BEIRUT: Future Movement Secretary-General Ahmad Hariri Thursday accused Hezbollah of seeking to establish a power-sharing formula divided between Sunnis, Shiites and Christians by weakening the country's finances and political system.
In a statement, Hariri questioned the reasons behind Hezbollah MPs’ support for the demands of civil servants to raise their wages as part of a new salary scale for the public sector.
“What is the explanation behind the absence of a Hezbollah MP in the subcommittee studying the salary scale?
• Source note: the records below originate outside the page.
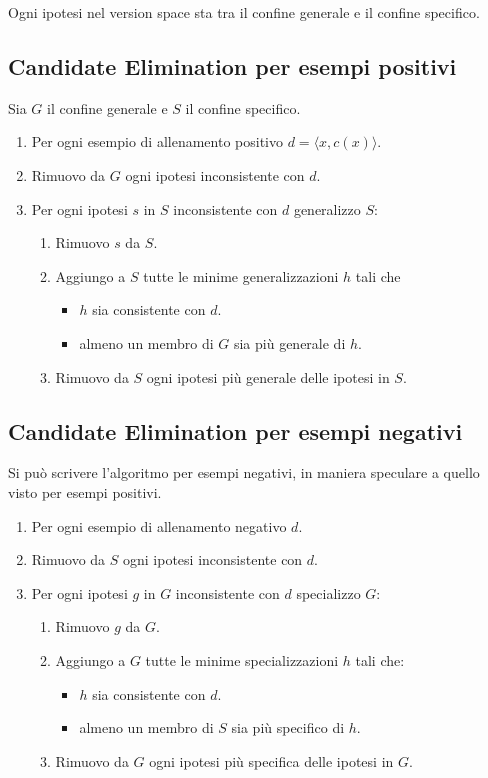 \begin{theorem}
	Ogni ipotesi nel version space sta tra il confine generale e il confine specifico.
\end{theorem}

\subsection{Candidate Elimination per esempi positivi}
Sia $G$ il confine generale e $S$ il confine specifico.
\begin{enumerate}
	\item Per ogni esempio di allenamento positivo $d = \langle x, c(x) \rangle$.
	\item Rimuovo da $G$ ogni ipotesi inconsistente con $d$.
	\item Per ogni ipotesi $s$ in $S$ inconsistente con $d$ generalizzo $S$:
	      \begin{enumerate}
		      \item Rimuovo $s$ da $S$.
		      \item Aggiungo a $S$ tutte le minime generalizzazioni $h$ tali che
		            \begin{itemize}
			            \item $h$ sia consistente con $d$.
			            \item almeno un membro di $G$ sia pi\`u generale di $h$.
		            \end{itemize}
		      \item Rimuovo da $S$ ogni ipotesi pi\`u generale delle ipotesi in $S$.
	      \end{enumerate}
\end{enumerate}

\subsection{Candidate Elimination per esempi negativi}
Si pu\`o scrivere l'algoritmo per esempi negativi, in maniera speculare a quello visto per esempi positivi.
\begin{enumerate}
	\item Per ogni esempio di allenamento negativo $d$.
	\item Rimuovo da $S$ ogni ipotesi inconsistente con $d$.
	\item Per ogni ipotesi $g$ in $G$ inconsistente con $d$ specializzo $G$:
	      \begin{enumerate}
		      \item Rimuovo $g$ da $G$.
		      \item Aggiungo a $G$ tutte le minime specializzazioni $h$ tali che:
		            \begin{itemize}
			            \item $h$ sia consistente con $d$.
			            \item almeno un membro di $S$ sia pi\`u specifico di $h$.
		            \end{itemize}
		      \item Rimuovo da $G$ ogni ipotesi pi\`u specifica delle ipotesi in $G$.
	      \end{enumerate}
\end{enumerate}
Is the purpose to evade responsibility and not face the facts about the Treasury’s situation while the rest of the MPs remain careful about raising the debt ceiling without any means of financing?” asked Hariri.
The Future bloc has refused to approve the new salary scale before proper means to finance the increase are established, arguing that Lebanon’s ailing economy cannot tolerate more debt.
“They want to appear as though they are the only ones defending the rights of the people ... Is Hezbollah aiming to take advantage of these popular demands to force the collapse of the socioeconomic reality?” said Hariri.
“Is Hezbollah aiming to bankrupt the Treasury to push the country to accept a conference to reconsider the political system under the pretext of the failure of both the political and economic system?"
Although Hezbollah has denied allegations that the party is seeking a new three-way power-sharing formula to replace the current one, which gives equal weight to Muslims and Christians, its rivals continue to accuse the group of seeking to change the governing system.
Hariri also accused Hezbollah and Amal Movement, Lebanon's main Shiite parties, of dominating the public sector, resulting in rampant corruption for years “at the airport, the port, seaside property and the vast lands used for security and military purposes.”
He said such behavior had prevented the Treasury from benefiting from profits that it should have received.
Hezbollah’s involvement in Syria had also served a blow to Lebanon’s tourism and services sectors, which in turn decreased the prospects for economic growth, he said.
“All this would have Lebanon reach a point of socioeconomic collapse, which would be taken as an excuse to re-establish authority and consider a tripartite power sharing governing system,” Hariri said.
“Therefore, we should approve the salary scale even with the means of finance that are now provided ... and contain the crisis within the Cabinet and future ones in order to better the economic and monetary conditions.”